Would you return, word for word, the lines of the data below from the line with "communication for the" through the line with "puzzling. First, if", and no others?

=== Records for processing ===

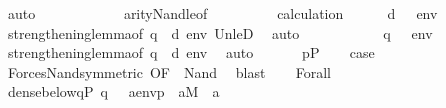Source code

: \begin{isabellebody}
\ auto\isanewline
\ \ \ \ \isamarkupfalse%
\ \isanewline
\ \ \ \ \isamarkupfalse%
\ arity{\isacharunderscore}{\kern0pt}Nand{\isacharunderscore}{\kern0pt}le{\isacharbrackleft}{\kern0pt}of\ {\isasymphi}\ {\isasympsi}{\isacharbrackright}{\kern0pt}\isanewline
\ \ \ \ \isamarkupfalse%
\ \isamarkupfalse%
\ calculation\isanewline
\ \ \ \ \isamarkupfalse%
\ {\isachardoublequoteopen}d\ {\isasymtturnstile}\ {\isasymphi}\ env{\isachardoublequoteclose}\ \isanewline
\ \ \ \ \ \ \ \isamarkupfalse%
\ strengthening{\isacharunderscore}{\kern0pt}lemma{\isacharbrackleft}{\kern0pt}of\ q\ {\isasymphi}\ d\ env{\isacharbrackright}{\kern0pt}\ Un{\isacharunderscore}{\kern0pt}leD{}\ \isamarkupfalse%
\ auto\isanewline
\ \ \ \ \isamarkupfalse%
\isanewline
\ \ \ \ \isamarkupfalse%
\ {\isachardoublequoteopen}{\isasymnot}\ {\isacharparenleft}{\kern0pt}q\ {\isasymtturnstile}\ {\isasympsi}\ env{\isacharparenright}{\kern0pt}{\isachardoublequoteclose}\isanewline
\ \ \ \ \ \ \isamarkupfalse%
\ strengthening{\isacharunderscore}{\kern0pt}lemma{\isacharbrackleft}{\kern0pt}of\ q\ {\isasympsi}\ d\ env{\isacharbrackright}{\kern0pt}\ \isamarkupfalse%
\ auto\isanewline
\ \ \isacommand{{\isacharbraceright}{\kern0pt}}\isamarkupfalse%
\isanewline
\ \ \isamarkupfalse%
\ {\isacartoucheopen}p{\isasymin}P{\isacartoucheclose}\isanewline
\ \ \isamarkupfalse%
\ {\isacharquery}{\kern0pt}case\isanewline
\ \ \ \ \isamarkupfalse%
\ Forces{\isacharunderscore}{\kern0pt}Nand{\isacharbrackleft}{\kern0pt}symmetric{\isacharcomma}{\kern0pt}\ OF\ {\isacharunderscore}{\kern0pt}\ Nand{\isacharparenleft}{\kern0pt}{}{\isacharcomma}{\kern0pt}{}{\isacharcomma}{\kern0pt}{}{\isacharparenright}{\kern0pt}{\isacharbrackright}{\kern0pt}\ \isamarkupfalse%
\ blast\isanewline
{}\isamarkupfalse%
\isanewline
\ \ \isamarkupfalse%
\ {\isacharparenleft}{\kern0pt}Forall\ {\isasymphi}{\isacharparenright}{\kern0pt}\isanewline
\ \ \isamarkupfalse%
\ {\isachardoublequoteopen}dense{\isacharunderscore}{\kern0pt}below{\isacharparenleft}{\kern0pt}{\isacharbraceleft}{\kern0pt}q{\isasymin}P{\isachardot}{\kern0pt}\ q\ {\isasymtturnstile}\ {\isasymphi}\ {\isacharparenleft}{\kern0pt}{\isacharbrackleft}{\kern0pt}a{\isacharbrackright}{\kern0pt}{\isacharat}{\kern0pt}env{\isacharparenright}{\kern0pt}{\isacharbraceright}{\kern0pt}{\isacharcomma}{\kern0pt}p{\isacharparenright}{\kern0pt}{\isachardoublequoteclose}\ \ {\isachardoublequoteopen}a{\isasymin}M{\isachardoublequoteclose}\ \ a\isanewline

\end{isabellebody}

===
=== Records for processing ===

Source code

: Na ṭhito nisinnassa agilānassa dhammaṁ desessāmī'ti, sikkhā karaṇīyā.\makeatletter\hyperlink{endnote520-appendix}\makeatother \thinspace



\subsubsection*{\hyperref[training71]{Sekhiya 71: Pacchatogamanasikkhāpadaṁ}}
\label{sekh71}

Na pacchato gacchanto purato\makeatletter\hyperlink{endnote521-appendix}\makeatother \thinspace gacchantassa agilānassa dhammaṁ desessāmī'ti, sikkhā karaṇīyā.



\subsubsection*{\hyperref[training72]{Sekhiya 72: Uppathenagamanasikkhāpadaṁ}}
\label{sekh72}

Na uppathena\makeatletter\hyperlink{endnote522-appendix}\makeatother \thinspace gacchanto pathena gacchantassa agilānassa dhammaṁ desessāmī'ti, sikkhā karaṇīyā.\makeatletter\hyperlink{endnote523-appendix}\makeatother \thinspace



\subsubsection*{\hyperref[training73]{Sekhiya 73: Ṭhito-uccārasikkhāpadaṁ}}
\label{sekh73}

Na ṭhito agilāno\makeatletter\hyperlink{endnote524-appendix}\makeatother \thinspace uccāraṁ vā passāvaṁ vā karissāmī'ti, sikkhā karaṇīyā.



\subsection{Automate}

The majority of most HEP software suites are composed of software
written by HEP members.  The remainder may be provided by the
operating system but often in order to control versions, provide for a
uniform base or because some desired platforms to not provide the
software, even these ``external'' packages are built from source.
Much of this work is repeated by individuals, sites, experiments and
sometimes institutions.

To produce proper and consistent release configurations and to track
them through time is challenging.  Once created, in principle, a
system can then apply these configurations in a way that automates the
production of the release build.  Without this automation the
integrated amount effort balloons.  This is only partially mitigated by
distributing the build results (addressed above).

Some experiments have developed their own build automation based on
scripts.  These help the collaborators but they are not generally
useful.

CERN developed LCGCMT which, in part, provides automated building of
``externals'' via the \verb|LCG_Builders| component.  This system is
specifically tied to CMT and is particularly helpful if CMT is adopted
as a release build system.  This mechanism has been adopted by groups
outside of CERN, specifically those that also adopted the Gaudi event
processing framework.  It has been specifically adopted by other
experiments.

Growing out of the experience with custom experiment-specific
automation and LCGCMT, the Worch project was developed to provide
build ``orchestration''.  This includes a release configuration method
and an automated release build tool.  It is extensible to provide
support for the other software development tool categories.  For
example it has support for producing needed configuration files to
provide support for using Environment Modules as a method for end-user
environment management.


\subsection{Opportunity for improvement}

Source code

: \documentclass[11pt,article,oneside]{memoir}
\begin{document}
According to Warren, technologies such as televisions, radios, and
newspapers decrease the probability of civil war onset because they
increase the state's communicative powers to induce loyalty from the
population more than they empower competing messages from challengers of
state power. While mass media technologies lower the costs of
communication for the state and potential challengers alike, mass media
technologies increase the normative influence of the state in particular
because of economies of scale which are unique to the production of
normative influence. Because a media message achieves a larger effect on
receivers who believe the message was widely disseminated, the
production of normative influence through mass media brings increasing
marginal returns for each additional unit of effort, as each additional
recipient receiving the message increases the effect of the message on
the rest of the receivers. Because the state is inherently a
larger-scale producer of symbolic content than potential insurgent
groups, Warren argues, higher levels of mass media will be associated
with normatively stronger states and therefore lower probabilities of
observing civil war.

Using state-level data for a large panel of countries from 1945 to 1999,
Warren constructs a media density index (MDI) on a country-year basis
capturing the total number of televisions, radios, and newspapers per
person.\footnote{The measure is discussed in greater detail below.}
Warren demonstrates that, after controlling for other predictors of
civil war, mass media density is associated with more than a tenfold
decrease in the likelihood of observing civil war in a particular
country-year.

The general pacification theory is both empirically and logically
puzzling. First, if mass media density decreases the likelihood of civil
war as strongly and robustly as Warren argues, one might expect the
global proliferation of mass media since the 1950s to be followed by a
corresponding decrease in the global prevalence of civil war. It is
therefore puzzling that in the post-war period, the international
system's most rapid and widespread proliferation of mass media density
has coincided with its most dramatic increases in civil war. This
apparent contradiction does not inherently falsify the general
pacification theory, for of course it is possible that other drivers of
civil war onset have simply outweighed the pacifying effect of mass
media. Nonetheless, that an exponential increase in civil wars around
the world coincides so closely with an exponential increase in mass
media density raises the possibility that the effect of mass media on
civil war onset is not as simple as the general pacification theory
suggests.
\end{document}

===
=== Records for processing ===

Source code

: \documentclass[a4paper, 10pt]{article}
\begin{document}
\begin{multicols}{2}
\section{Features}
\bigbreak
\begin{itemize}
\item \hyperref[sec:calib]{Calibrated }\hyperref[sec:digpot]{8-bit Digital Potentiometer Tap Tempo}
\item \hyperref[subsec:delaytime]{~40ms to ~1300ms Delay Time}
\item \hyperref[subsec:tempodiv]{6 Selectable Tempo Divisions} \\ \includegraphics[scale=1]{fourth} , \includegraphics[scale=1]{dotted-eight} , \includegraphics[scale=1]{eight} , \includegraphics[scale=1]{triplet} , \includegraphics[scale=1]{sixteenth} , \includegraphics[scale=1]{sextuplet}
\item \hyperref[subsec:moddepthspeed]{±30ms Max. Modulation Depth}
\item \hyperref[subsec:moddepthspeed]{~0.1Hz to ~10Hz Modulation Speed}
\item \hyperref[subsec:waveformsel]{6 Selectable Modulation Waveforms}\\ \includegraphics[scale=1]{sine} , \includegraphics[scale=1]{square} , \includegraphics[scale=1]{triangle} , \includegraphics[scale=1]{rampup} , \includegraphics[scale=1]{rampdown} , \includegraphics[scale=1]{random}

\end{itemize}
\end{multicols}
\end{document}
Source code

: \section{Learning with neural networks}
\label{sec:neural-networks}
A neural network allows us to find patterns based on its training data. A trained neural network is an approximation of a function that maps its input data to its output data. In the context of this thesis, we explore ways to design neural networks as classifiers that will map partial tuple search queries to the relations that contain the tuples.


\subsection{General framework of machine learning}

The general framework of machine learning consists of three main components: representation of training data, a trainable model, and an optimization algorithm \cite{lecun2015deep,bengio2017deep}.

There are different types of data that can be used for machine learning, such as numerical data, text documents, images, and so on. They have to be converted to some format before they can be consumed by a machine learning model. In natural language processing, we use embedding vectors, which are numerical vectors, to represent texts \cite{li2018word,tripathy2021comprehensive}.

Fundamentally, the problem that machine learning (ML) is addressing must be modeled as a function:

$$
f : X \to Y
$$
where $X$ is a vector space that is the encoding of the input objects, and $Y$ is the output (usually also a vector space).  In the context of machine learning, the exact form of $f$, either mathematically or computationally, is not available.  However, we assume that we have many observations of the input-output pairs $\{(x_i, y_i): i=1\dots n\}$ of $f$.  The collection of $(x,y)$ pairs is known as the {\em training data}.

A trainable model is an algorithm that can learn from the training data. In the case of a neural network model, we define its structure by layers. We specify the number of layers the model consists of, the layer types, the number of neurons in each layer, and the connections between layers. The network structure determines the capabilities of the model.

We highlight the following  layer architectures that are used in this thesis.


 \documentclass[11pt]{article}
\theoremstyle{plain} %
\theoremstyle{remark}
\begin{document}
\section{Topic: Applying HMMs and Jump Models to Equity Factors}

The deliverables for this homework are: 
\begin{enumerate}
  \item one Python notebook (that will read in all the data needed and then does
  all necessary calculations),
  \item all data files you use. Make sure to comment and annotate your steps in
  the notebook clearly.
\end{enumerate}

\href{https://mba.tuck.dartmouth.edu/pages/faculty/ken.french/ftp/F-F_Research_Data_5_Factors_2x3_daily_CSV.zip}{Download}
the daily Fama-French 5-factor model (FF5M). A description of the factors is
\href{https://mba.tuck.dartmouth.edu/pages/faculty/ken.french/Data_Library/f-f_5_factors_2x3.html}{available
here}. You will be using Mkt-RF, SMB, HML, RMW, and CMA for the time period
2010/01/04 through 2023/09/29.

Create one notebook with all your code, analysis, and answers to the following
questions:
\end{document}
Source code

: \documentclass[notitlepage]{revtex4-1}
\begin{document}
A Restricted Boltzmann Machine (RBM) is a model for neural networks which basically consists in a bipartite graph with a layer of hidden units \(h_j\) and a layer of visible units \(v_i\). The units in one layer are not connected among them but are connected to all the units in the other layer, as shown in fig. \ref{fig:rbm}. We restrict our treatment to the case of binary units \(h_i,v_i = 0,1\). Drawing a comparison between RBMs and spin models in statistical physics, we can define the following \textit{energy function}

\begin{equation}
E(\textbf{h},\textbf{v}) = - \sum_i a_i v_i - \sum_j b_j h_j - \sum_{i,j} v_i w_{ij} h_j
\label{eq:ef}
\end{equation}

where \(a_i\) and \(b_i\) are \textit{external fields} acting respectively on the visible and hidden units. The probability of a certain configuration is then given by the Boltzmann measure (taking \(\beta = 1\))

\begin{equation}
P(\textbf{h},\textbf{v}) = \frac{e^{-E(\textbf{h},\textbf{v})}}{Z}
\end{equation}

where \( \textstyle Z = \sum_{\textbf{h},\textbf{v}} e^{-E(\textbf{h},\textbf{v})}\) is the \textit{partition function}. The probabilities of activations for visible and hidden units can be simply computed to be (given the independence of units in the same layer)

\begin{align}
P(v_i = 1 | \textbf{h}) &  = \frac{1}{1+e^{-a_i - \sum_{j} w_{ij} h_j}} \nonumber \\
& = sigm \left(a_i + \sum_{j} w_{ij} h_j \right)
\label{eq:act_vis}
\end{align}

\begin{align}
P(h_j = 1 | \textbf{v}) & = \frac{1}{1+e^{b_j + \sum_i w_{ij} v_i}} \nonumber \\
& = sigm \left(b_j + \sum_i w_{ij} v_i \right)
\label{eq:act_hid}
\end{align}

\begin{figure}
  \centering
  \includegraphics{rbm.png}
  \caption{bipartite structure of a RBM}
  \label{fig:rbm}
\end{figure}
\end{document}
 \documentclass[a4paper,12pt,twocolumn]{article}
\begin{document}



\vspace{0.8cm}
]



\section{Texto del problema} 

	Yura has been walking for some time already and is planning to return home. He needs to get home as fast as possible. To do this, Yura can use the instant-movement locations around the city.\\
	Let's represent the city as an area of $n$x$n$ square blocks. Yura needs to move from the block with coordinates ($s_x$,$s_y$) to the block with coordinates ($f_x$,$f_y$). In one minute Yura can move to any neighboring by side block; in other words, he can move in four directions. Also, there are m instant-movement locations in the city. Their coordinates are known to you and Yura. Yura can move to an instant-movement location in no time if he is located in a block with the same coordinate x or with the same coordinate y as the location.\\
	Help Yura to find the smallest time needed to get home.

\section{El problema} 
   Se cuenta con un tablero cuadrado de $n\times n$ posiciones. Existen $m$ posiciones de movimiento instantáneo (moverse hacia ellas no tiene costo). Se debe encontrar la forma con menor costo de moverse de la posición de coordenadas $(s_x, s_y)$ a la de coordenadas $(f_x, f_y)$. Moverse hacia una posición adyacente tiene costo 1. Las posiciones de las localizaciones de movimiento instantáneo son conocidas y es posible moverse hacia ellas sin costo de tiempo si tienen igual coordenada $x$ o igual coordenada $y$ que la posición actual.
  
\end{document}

===

**Expected answer**
communication for the state and potential challengers alike, mass media
technologies increase the normative influence of the state in particular
because of economies of scale which are unique to the production of
normative influence. Because a media message achieves a larger effect on
receivers who believe the message was widely disseminated, the
production of normative influence through mass media brings increasing
marginal returns for each additional unit of effort, as each additional
recipient receiving the message increases the effect of the message on
the rest of the receivers. Because the state is inherently a
larger-scale producer of symbolic content than potential insurgent
groups, Warren argues, higher levels of mass media will be associated
with normatively stronger states and therefore lower probabilities of
observing civil war.

Using state-level data for a large panel of countries from 1945 to 1999,
Warren constructs a media density index (MDI) on a country-year basis
capturing the total number of televisions, radios, and newspapers per
person.\footnote{The measure is discussed in greater detail below.}
Warren demonstrates that, after controlling for other predictors of
civil war, mass media density is associated with more than a tenfold
decrease in the likelihood of observing civil war in a particular
country-year.

The general pacification theory is both empirically and logically
puzzling. First, if mass media density decreases the likelihood of civil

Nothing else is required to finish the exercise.